É impossível falar de licença-paternidade no Brasil sem reconhecer que os atuais cinco dias são uma das menores previsões do mundo. Segundo a Organização Internacional do Trabalho (OIT), a média global é de nove dias. Ou seja, já estamos atrás da média e, ainda assim, pouco se discute sobre mudanças. Esse modelo reduzido reflete um traço patriarcal da nossa sociedade, que ainda coloca o cuidado do bebê como responsabilidade exclusiva da mulher e espera que o homem esteja apenas no papel de provedor.

O problema é que, na prática, esse formato é cruel com toda a família. O pai não tem tempo para apoiar a mãe no pós-parto, nem para criar vínculo com o bebê. Quando pensamos em uma jornada de oito horas, somada a deslocamentos que podem chegar a quatro horas por dia, esse contato é quase nulo. O resultado é previsível: sobrecarga da mãe, dificuldades de saúde mental, acúmulo de afazeres domésticos e até impacto profissional, já que muitas empresas ainda carregam a visão retrógrada de evitar contratações femininas pelo risco da maternidade.

Ampliar o prazo da licença não é só uma questão de dias a mais. É uma forma de corrigir distorções históricas e reduzir desigualdades. Um pai mais presente dá suporte no cuidado, melhora a qualidade de vida familiar e diminui a discriminação contra a mulher no mercado de trabalho. Quando empresas sabem que tanto homens quanto mulheres podem se afastar por períodos relevantes, essa diferença deixa de ser um critério de exclusão velado nas contratações.

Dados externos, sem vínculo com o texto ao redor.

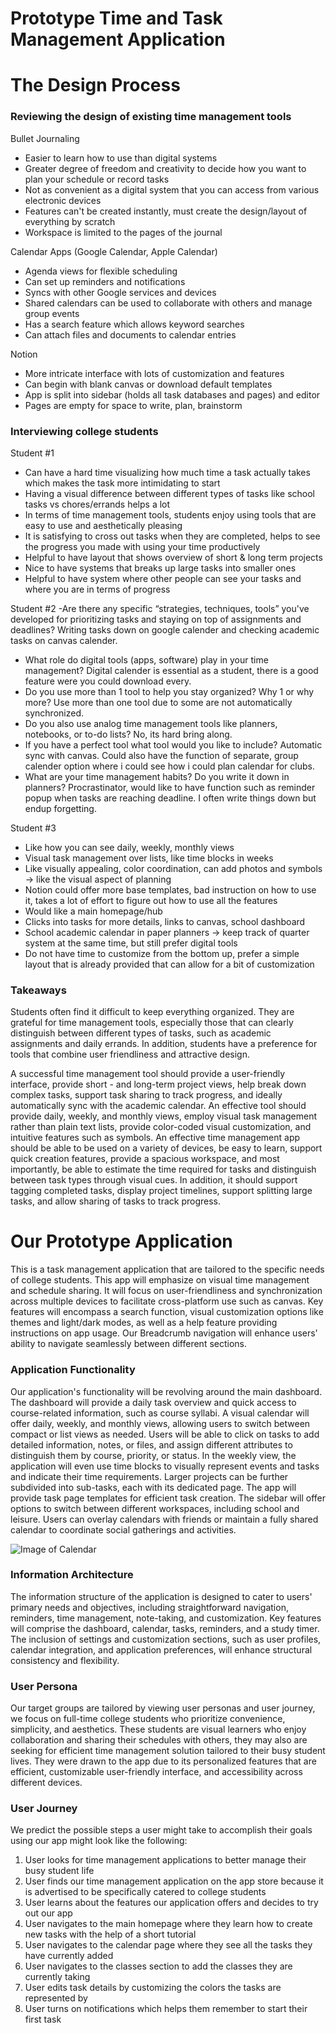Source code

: # Prototype Time and Task Management Application

# The Design Process

### Reviewing the design of existing time management tools

Bullet Journaling

- Easier to learn how to use than digital systems
- Greater degree of freedom and creativity to decide how you want to plan your schedule or record tasks 
- Not as convenient as a digital system that you can access from various electronic devices
- Features can't be created instantly, must create the design/layout of everything by scratch 
- Workspace is limited to the pages of the journal

Calendar Apps (Google Calendar, Apple Calendar)

- Agenda views for flexible scheduling
- Can set up reminders and notifications
- Syncs with other Google services and devices
- Shared calendars can be used to collaborate with others and manage group events
- Has a search feature which allows keyword searches
- Can attach files and documents to calendar entries

Notion

- More intricate interface with lots of customization and features
- Can begin with blank canvas or download default templates
- App is split into sidebar (holds all task databases and pages) and editor
- Pages are empty for space to write, plan, brainstorm

### Interviewing college students

Student #1
- Can have a hard time visualizing how much time a task actually takes which makes the task more intimidating to start
- Having a visual difference between different types of tasks like school tasks vs chores/errands helps a lot 
- In terms of time management tools, students enjoy using tools that are easy to use and aesthetically pleasing 
- It is satisfying to cross out tasks when they are completed, helps to see the progress you made with using your time productively 
- Helpful to have layout that shows overview of short & long term projects
- Nice to have systems that breaks up large tasks into smaller ones
- Helpful to have system where other people can see your tasks and where you are in terms of progress

Student #2
-Are there any specific “strategies, techniques, tools” you've developed for prioritizing tasks and staying on top of assignments and deadlines? Writing tasks down on google calender and checking academic tasks on canvas calender.
- What role do digital tools (apps, software) play in your time management? Digital calender is essential as a student, there is a good feature were you could download every. 
- Do you use more than 1 tool to help you stay organized? Why 1 or why more? Use more than one tool due to some are not automatically synchronized.
- Do you also use analog time management tools like planners, notebooks, or to-do lists? No, its hard bring along.
- If you have a perfect tool what tool would you like to include? Automatic sync with canvas. Could also have the function of separate, group calender option where i could see how i could plan calendar for clubs. 
- What are your time management habits? Do you write it down in planners? Procrastinator, would like to have function such as reminder popup when tasks are reaching deadline. I often write things down but endup forgetting.

Student #3
- Like how you can see daily, weekly, monthly views
- Visual task management over lists, like time blocks in weeks
- Like visually appealing, color coordination, can add photos and symbols → like the visual aspect of planning
- Notion could offer more base templates, bad instruction on how to use it, takes a lot of effort to figure out how to use all the features
- Would like a main homepage/hub
- Clicks into tasks for more details, links to canvas, school dashboard
- School academic calendar in paper planners → keep track of quarter system at the same time, but still prefer digital tools
- Do not have time to customize from the bottom up, prefer a simple layout that is already provided that can allow for a bit of customization

### Takeaways 

Students often find it difficult to keep everything organized. They are grateful for time management tools, especially those that can clearly distinguish between different types of tasks, such as academic assignments and daily errands. In addition, students have a preference for tools that combine user friendliness and attractive design.

A successful time management tool should provide a user-friendly interface, provide short - and long-term project views, help break down complex tasks, support task sharing to track progress, and ideally automatically sync with the academic calendar. An effective tool should provide daily, weekly, and monthly views, employ visual task management rather than plain text lists, provide color-coded visual customization, and intuitive features such as symbols. An effective time management app should be able to be used on a variety of devices, be easy to learn, support quick creation features, provide a spacious workspace, and most importantly, be able to estimate the time required for tasks and distinguish between task types through visual cues. In addition, it should support tagging completed tasks, display project timelines, support splitting large tasks, and allow sharing of tasks to track progress.

# Our Prototype Application

This is a task management application that are tailored to the specific needs of college students. This app will emphasize on visual time management and schedule sharing. It will focus on user-friendliness and synchronization across multiple devices to facilitate cross-platform use such as canvas. Key features will encompass a search function, visual customization options like themes and light/dark modes, as well as a help feature providing instructions on app usage. Our Breadcrumb navigation will enhance users' ability to navigate seamlessly between different sections.

### Application Functionality

Our application's functionality will be revolving around the main dashboard. The dashboard will provide a daily task overview and quick access to course-related information, such as course syllabi. A visual calendar will offer daily, weekly, and monthly views, allowing users to switch between compact or list views as needed. Users will be able to click on tasks to add detailed information, notes, or files, and assign different attributes to distinguish them by course, priority, or status. In the weekly view, the application will even use time blocks to visually represent events and tasks and indicate their time requirements. Larger projects can be further subdivided into sub-tasks, each with its dedicated page. The app will provide task page templates for efficient task creation. The sidebar will offer options to switch between different workspaces, including school and leisure. Users can overlay calendars with friends or maintain a fully shared calendar to coordinate social gatherings and activities.

![Image of Calendar](/prototype-app/assets/Calendar.png)

### Information Architecture

The information structure of the application is designed to cater to users' primary needs and objectives, including straightforward navigation, reminders, time management, note-taking, and customization. Key features will comprise the dashboard, calendar, tasks, reminders, and a study timer. The inclusion of settings and customization sections, such as user profiles, calendar integration, and application preferences, will enhance structural consistency and flexibility.

### User Persona

Our target groups are tailored by viewing user personas and user journey, we focus on full-time college students who prioritize convenience, simplicity, and aesthetics. These students are visual learners who enjoy collaboration and sharing their schedules with others, they may also are seeking for efficient time management solution tailored to their busy student lives. They were drawn to the app due to its personalized features that are efficient, customizable user-friendly interface, and accessibility across different devices.

### User Journey

We predict the possible steps a user might take to accomplish their goals using our app might look like the following:

1. User looks for time management applications to better manage their busy student life
2. User finds our time management application on the app store because it is advertised to be specifically catered to college students 
3. User learns about the features our application offers and decides to try out our app 
4. User navigates to the main homepage where they learn how to create new tasks with the help of a short tutorial 
5. User navigates to the calendar page where they see all the tasks they have currently added
6. User navigates to the classes section to add the classes they are currently taking
7. User edits task details by customizing the colors the tasks are represented by
8. User turns on notifications which helps them remember to start their first task


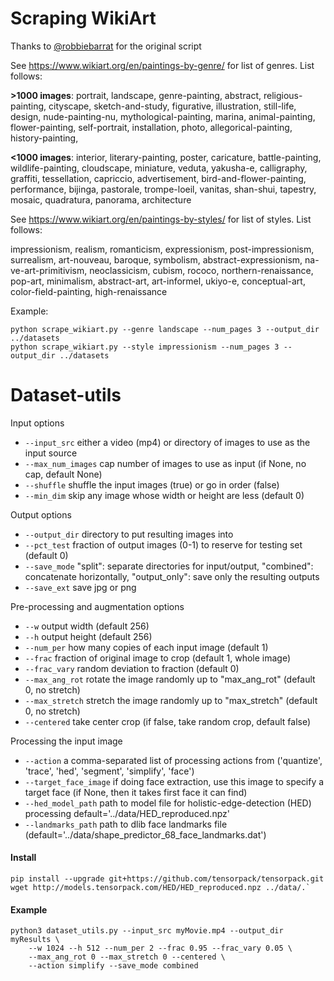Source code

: 
# Scraping WikiArt 

Thanks to [@robbiebarrat](http://github.com/robbiebarrat/) for the original script

See https://www.wikiart.org/en/paintings-by-genre/ for list of genres. List follows:

**>1000 images**: portrait, landscape, genre-painting, abstract, religious-painting, cityscape, sketch-and-study, figurative, illustration, still-life, design, nude-painting-nu, mythological-painting, marina, animal-painting, flower-painting, self-portrait, installation, photo, allegorical-painting, history-painting, 

**<1000 images**: interior, literary-painting, poster, caricature, battle-painting, wildlife-painting, cloudscape, miniature, veduta, yakusha-e, calligraphy, graffiti, tessellation, capriccio, advertisement, bird-and-flower-painting, performance, bijinga, pastorale, trompe-loeil, vanitas, shan-shui, tapestry, mosaic, quadratura, panorama, architecture


See https://www.wikiart.org/en/paintings-by-styles/ for list of styles. List follows:

impressionism, realism, romanticism, expressionism, post-impressionism, surrealism, art-nouveau, baroque, symbolism, abstract-expressionism, na-ve-art-primitivism, neoclassicism, cubism, rococo, northern-renaissance, pop-art, minimalism, abstract-art, art-informel, ukiyo-e, conceptual-art, color-field-painting, high-renaissance

Example:

    python scrape_wikiart.py --genre landscape --num_pages 3 --output_dir ../datasets
    python scrape_wikiart.py --style impressionism --num_pages 3 --output_dir ../datasets
    

# Dataset-utils
    
Input options

* `--input_src` either a video (mp4) or directory of images to use as the input source
* `--max_num_images` cap number of images to use as input (if None, no cap, default None)
* `--shuffle` shuffle the input images (true) or go in order (false)
* `--min_dim` skip any image whose width or height are less (default 0)

Output options

* `--output_dir` directory to put resulting images into
* `--pct_test` fraction of output images (0-1) to reserve for testing set (default 0)
* `--save_mode` "split": separate directories for input/output, "combined": concatenate horizontally, "output_only": save only the resulting outputs
* `--save_ext` save jpg or png

Pre-processing and augmentation options

* `--w` output width (default 256)
* `--h` output height (default 256)
* `--num_per` how many copies of each input image (default 1)
* `--frac` fraction of original image to crop (default 1, whole image)
* `--frac_vary` random deviation to fraction (default 0)
* `--max_ang_rot` rotate the image randomly up to "max_ang_rot" (default 0, no stretch)
* `--max_stretch` stretch the image randomly up to "max_stretch" (default 0, no stretch)
* `--centered` take center crop (if false, take random crop, default false)

Processing the input image

* `--action` a comma-separated list of processing actions from ('quantize', 'trace', 'hed', 'segment', 'simplify', 'face')
* `--target_face_image` if doing face extraction, use this image to specify a target face (if None, then it takes first face it can find)
* `--hed_model_path` path to model file for holistic-edge-detection (HED) processing default='../data/HED_reproduced.npz'
* `--landmarks_path` path to dlib face landmarks file (default='../data/shape_predictor_68_face_landmarks.dat')


#### Install

    pip install --upgrade git+https://github.com/tensorpack/tensorpack.git
    wget http://models.tensorpack.com/HED/HED_reproduced.npz ../data/.`


#### Example

    python3 dataset_utils.py --input_src myMovie.mp4 --output_dir myResults \
        --w 1024 --h 512 --num_per 2 --frac 0.95 --frac_vary 0.05 \
        --max_ang_rot 0 --max_stretch 0 --centered \
        --action simplify --save_mode combined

O desafio está em quem deve arcar com os custos. Se a ampliação ficar sob responsabilidade do empregador, o impacto tende a ser mais pesado sobre pequenas e médias empresas. Se recair sobre a Previdência, o gasto será compartilhado pela sociedade e refletirá no orçamento público. Minha visão é que o caminho ideal seria um sistema híbrido, semelhante ao auxílio-maternidade, no qual empresa e Previdência dividem responsabilidades. É uma decisão que cabe ao Congresso conduzir com a população.

E é justamente aí que temos outro problema. O Supremo Tribunal Federal (STF) já havia dado prazo para que o Congresso regulamentasse a licença-paternidade. Esse prazo venceu em julho, sem qualquer avanço. O risco agora é que o tema seja judicializado, como já ocorreu no caso do aviso prévio. Quando o Legislativo se omite, o Judiciário acaba decidindo no lugar, mas isso traz insegurança jurídica, já que uma decisão isolada pode fixar um prazo de forma arbitrária e obrigatória para todos.

O Brasil precisa enfrentar essa pauta com seriedade. Uma licença-paternidade maior não é privilégio, é instrumento de justiça social, saúde mental e igualdade de gênero. Fortalece famílias, protege mulheres e traz equilíbrio às relações de trabalho. Enquanto seguirmos presos a um modelo de apenas cinco dias, seguiremos alimentando uma lógica machista, ultrapassada e nociva, tanto para os trabalhadores quanto para o mercado.